Some lines in the data below hold the string "Forwarded". Report how many, as a bare number.

** Source information follows **

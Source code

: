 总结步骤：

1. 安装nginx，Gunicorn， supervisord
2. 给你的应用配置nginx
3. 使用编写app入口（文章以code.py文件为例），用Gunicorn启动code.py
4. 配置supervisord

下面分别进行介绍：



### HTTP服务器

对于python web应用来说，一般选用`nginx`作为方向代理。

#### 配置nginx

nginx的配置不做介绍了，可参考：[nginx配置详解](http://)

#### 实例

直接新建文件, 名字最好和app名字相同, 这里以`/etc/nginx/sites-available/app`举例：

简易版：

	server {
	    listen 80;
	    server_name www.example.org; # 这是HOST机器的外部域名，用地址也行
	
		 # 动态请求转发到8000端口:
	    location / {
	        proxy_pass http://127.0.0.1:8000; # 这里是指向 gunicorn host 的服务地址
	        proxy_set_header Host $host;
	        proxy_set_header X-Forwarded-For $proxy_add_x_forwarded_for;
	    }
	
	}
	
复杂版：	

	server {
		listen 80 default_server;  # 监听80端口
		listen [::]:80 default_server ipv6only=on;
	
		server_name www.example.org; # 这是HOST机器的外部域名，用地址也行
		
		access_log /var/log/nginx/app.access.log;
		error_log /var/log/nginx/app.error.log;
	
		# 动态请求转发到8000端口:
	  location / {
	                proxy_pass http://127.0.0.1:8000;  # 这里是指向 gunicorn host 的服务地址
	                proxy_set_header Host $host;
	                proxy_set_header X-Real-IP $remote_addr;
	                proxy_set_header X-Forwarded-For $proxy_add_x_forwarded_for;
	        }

** End of Source information **
** Source information follows **

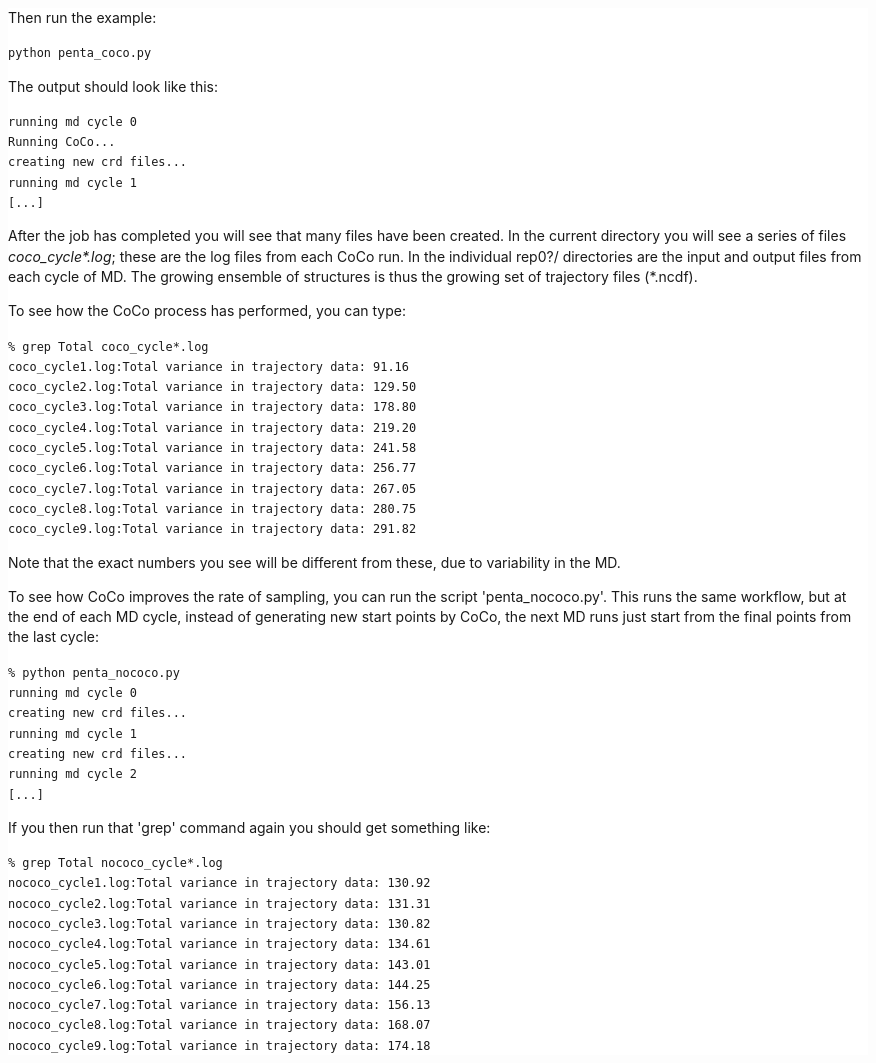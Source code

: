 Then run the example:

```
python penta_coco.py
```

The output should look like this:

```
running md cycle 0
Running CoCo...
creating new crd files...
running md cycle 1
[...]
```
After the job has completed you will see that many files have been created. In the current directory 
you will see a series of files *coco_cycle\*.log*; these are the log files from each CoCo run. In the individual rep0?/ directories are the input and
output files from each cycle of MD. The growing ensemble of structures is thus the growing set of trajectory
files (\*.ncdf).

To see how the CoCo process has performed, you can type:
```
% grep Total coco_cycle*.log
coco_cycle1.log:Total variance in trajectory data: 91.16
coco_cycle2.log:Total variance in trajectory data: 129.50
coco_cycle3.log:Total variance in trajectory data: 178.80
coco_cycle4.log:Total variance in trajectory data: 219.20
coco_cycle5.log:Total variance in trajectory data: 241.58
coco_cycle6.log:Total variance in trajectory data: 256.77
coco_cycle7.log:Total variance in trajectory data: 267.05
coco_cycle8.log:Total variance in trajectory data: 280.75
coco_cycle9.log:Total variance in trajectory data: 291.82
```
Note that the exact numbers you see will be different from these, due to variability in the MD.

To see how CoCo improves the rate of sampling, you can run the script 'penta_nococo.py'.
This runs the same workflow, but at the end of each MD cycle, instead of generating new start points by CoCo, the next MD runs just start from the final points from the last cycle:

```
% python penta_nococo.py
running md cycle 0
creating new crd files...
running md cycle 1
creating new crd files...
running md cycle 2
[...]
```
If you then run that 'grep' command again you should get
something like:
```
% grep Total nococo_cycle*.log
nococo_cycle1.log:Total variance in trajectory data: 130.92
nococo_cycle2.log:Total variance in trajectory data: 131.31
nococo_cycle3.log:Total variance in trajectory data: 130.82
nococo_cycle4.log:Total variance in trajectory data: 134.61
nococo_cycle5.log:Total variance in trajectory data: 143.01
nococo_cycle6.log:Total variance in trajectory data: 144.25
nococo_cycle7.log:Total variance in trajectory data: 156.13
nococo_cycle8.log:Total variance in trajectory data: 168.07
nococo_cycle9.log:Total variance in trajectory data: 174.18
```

** End of Source information **

→ Task response: 2